Tötungen von Mädchen und Frauen: Studie zu Femiziden startet

Bislang gibt es in Deutschland keine Daten zu Femiziden. For­sche­r:in­nen wollen nun Taten, Motive und Rechtsprechung untersuchen.

Rote Schuhe und rote Grabkerzen

Protestaktion gegen Femizide in Tübingen im November 2021 Foto: Ulmer/imago

Noch immer berichten bundesdeutsche Medien gern über „Eifersuchtsdramen“ oder „Familientragödien“, wenn Männer ihre Partnerinnen töten. Diese Begriffe allerdings verschleiern, worum es dabei tatsächlich geht: um Femizide. Femizide sind Tötungen von Mädchen und Frauen aufgrund ihres Geschlechts – also deshalb, weil Frauen gesellschaftlich abgewertet werden, was bis zu ihrem Tod führen kann. Welche konkreten Umstände den einzelnen Taten zugrunde liegen, liegt für den deutschen Kontext bisher allerdings weitgehend im Dunkeln.

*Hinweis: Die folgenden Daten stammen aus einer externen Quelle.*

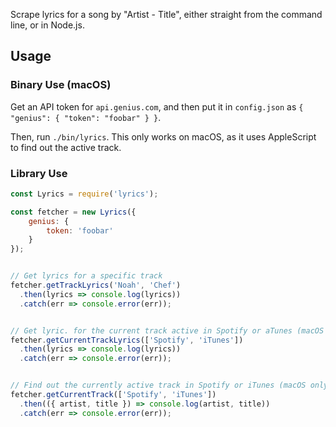 Scrape lyrics for a song by "Artist - Title", either straight from the command
line, or in Node.js.

## Usage
### Binary Use (macOS)
Get an API token for `api.genius.com`, and then put it in `config.json` as
`{ "genius": { "token": "foobar" } }`.

Then, run `./bin/lyrics`. This only works on macOS, as it uses AppleScript to
find out the active track.

### Library Use
```javascript
const Lyrics = require('lyrics');

const fetcher = new Lyrics({
    genius: {
        token: 'foobar'
    }
});


// Get lyrics for a specific track
fetcher.getTrackLyrics('Noah', 'Chef')
  .then(lyrics => console.log(lyrics))
  .catch(err => console.error(err));


// Get lyric. for the current track active in Spotify or aTunes (macOS only)
fetcher.getCurrentTrackLyrics(['Spotify', 'iTunes'])
  .then(lyrics => console.log(lyrics))
  .catch(err => console.error(err));


// Find out the currently active track in Spotify or iTunes (macOS only)
fetcher.getCurrentTrack(['Spotify', 'iTunes'])
  .then(({ artist, title }) => console.log(artist, title))
  .catch(err => console.error(err));
```
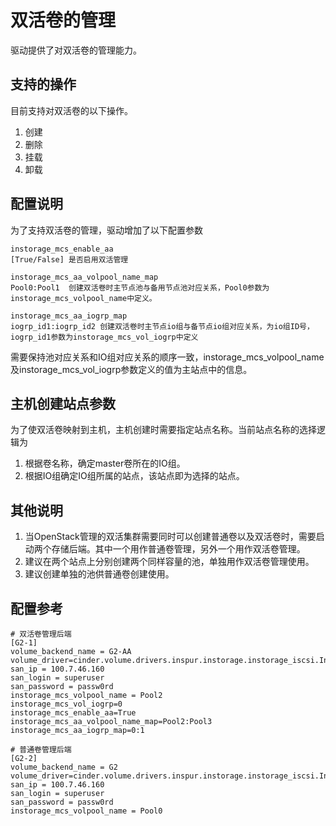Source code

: 双活卷的管理
============
驱动提供了对双活卷的管理能力。

支持的操作
----------
目前支持对双活卷的以下操作。
1. 创建
2. 删除
3. 挂载
4. 卸载

配置说明
--------
为了支持双活卷的管理，驱动增加了以下配置参数

```
instorage_mcs_enable_aa
[True/False] 是否启用双活管理

instorage_mcs_aa_volpool_name_map
Pool0:Pool1  创建双活卷时主节点池与备用节点池对应关系，Pool0参数为instorage_mcs_volpool_name中定义。

instorage_mcs_aa_iogrp_map
iogrp_id1:iogrp_id2 创建双活卷时主节点io组与备节点io组对应关系，为io组ID号，iogrp_id1参数为instorage_mcs_vol_iogrp中定义
```
需要保持池对应关系和IO组对应关系的顺序一致，instorage_mcs_volpool_name及instorage_mcs_vol_iogrp参数定义的值为主站点中的信息。

主机创建站点参数
----------------
为了使双活卷映射到主机，主机创建时需要指定站点名称。当前站点名称的选择逻辑为
1. 根据卷名称，确定master卷所在的IO组。
2. 根据IO组确定IO组所属的站点，该站点即为选择的站点。

其他说明
--------
1. 当OpenStack管理的双活集群需要同时可以创建普通卷以及双活卷时，需要启动两个存储后端。其中一个用作普通卷管理，另外一个用作双活卷管理。
2. 建议在两个站点上分别创建两个同样容量的池，单独用作双活卷管理使用。
3. 建议创建单独的池供普通卷创建使用。

配置参考
-------
```
# 双活卷管理后端
[G2-1]
volume_backend_name = G2-AA
volume_driver=cinder.volume.drivers.inspur.instorage.instorage_iscsi.InStorageMCSISCSIDriver
san_ip = 100.7.46.160
san_login = superuser
san_password = passw0rd
instorage_mcs_volpool_name = Pool2
instorage_mcs_vol_iogrp=0
instorage_mcs_enable_aa=True
instorage_mcs_aa_volpool_name_map=Pool2:Pool3
instorage_mcs_aa_iogrp_map=0:1

# 普通卷管理后端
[G2-2]
volume_backend_name = G2
volume_driver=cinder.volume.drivers.inspur.instorage.instorage_iscsi.InStorageMCSISCSIDriver
san_ip = 100.7.46.160
san_login = superuser
san_password = passw0rd
instorage_mcs_volpool_name = Pool0
```
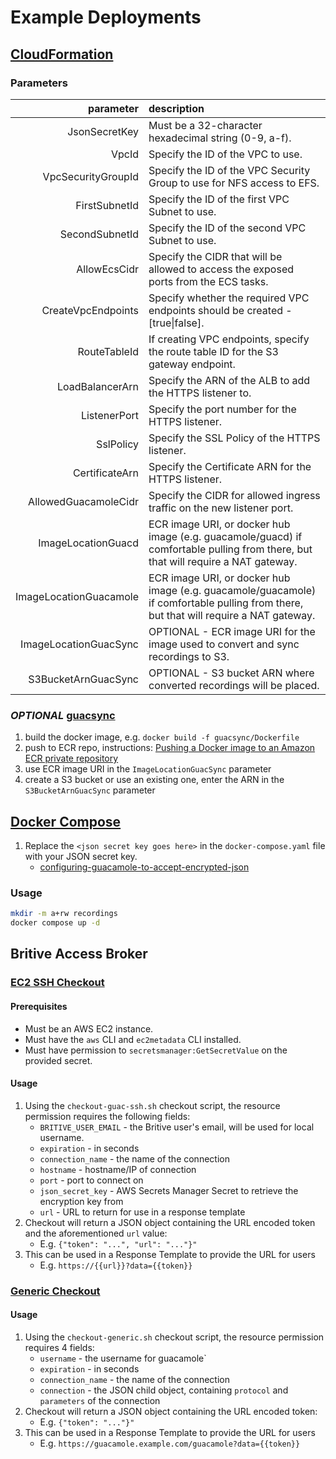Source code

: # Example Deployments

## [CloudFormation](cloudformation/stackamole.yaml)

### Parameters

| parameter | description |
| --------: | :---------- |
| JsonSecretKey | Must be a 32-character hexadecimal string (0-9, a-f). |
| VpcId | Specify the ID of the VPC to use. |
| VpcSecurityGroupId | Specify the ID of the VPC Security Group to use for NFS access to EFS. |
| FirstSubnetId | Specify the ID of the first VPC Subnet to use. |
| SecondSubnetId | Specify the ID of the second VPC Subnet to use. |
| AllowEcsCidr | Specify the CIDR that will be allowed to access the exposed ports from the ECS tasks. |
| CreateVpcEndpoints | Specify whether the required VPC endpoints should be created - [true\|false]. |
| RouteTableId | If creating VPC endpoints, specify the route table ID for the S3 gateway endpoint. |
| LoadBalancerArn | Specify the ARN of the ALB to add the HTTPS listener to. |
| ListenerPort | Specify the port number for the HTTPS listener. |
| SslPolicy | Specify the SSL Policy of the HTTPS listener. |
| CertificateArn | Specify the Certificate ARN for the HTTPS listener. |
| AllowedGuacamoleCidr | Specify the CIDR for allowed ingress traffic on the new listener port. |
| ImageLocationGuacd | ECR image URI, or docker hub image (e.g. guacamole/guacd) if comfortable pulling from there, but that will require a NAT gateway. |
| ImageLocationGuacamole | ECR image URI, or docker hub image (e.g. guacamole/guacamole) if comfortable pulling from there, but that will require a NAT gateway. |
| ImageLocationGuacSync | OPTIONAL - ECR image URI for the image used to convert and sync recordings to S3. |
| S3BucketArnGuacSync | OPTIONAL - S3 bucket ARN where converted recordings will be placed. |

### _OPTIONAL_ [guacsync](cloudformation/guacsync)

1. build the docker image, e.g. `docker build -f guacsync/Dockerfile`
2. push to ECR repo, instructions: [Pushing a Docker image to an Amazon ECR private repository](https://docs.aws.amazon.com/AmazonECR/latest/userguide/docker-push-ecr-image.html)
3. use ECR image URI in the `ImageLocationGuacSync` parameter
4. create a S3 bucket or use an existing one, enter the ARN in the `S3BucketArnGuacSync` parameter

## [Docker Compose](docker/docker-compose.yaml)

1. Replace the `<json secret key goes here>` in the `docker-compose.yaml` file with your JSON secret key.
   - [configuring-guacamole-to-accept-encrypted-json](https://guacamole.apache.org/doc/gug/json-auth.html#configuring-guacamole-to-accept-encrypted-json)

### Usage

```sh
mkdir -m a+rw recordings
docker compose up -d
```

## Britive Access Broker

### [EC2 SSH Checkout](broker/checkout-ec2-ssh.sh)

#### Prerequisites

- Must be an AWS EC2 instance.
- Must have the `aws` CLI and `ec2metadata` CLI installed.
- Must have permission to `secretsmanager:GetSecretValue` on the provided secret.

#### Usage

1. Using the `checkout-guac-ssh.sh` checkout script, the resource permission requires the following fields:
   - `BRITIVE_USER_EMAIL` - the Britive user's email, will be used for local username.
   - `expiration` - in seconds
   - `connection_name` - the name of the connection
   - `hostname` - hostname/IP of connection
   - `port` - port to connect on
   - `json_secret_key` - AWS Secrets Manager Secret to retrieve the encryption key from
   - `url` - URL to return for use in a response template
2. Checkout will return a JSON object containing the URL encoded token and the aforementioned `url` value:
   - E.g. `{"token": "...", "url": "..."}"`
3. This can be used in a Response Template to provide the URL for users
   - E.g. `https://{{url}}?data={{token}}`

### [Generic Checkout](broker/checkout-generic.sh)

#### Usage

1. Using the `checkout-generic.sh` checkout script, the resource permission requires 4 fields:
   - `username` - the username for guacamole`
   - `expiration` - in seconds
   - `connection_name` - the name of the connection
   - `connection` - the JSON child object, containing `protocol` and `parameters` of the connection
2. Checkout will return a JSON object containing the URL encoded token:
   - E.g. `{"token": "..."}"`
3. This can be used in a Response Template to provide the URL for users
   - E.g. `https://guacamole.example.com/guacamole?data={{token}}`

Das soll sich nun ändern. Ex­per­t:in­nen des Instituts für Kriminologie der Universität Tübingen und des Kriminologischen Forschungsinstituts Niedersachsen kündigen an, in den kommenden drei Jahren Licht in dieses Dunkel bringen zu wollen. Man wolle „Taten, Tatmotive und Rechtsprechung“ auf breiter Datengrundlage untersuchen, heißt es in einer gemeinsamen Pressemitteilung.

Zwar bekämen Einzelfälle große mediale Aufmerksamkeit, so die Forscher:innen. Aber „eine empirisch fundierte Studie zu Femiziden, welche die verschiedenen sozialen Kontexte und Motivlagen berücksichtigt, gibt es für Deutschland bisher nicht“, sagt Tillmann Bartsch, stellvertretender Direktor des Kriminologischen Forschungsinstituts Niedersachsen.

Ein Jahr, vier Bundesländer

Grundlage der Untersuchung bilden Akten aus Strafverfahren von Fällen, in denen Frauen getötet oder Opfer einer Körperverletzung mit Todesfolge geworden sind. Auch Tötungsversuche werden einbezogen. Ausgewertet werden Akten der Bundesländer Berlin, Baden-Württemberg, Niedersachsen und Rheinland-Pfalz von 2017.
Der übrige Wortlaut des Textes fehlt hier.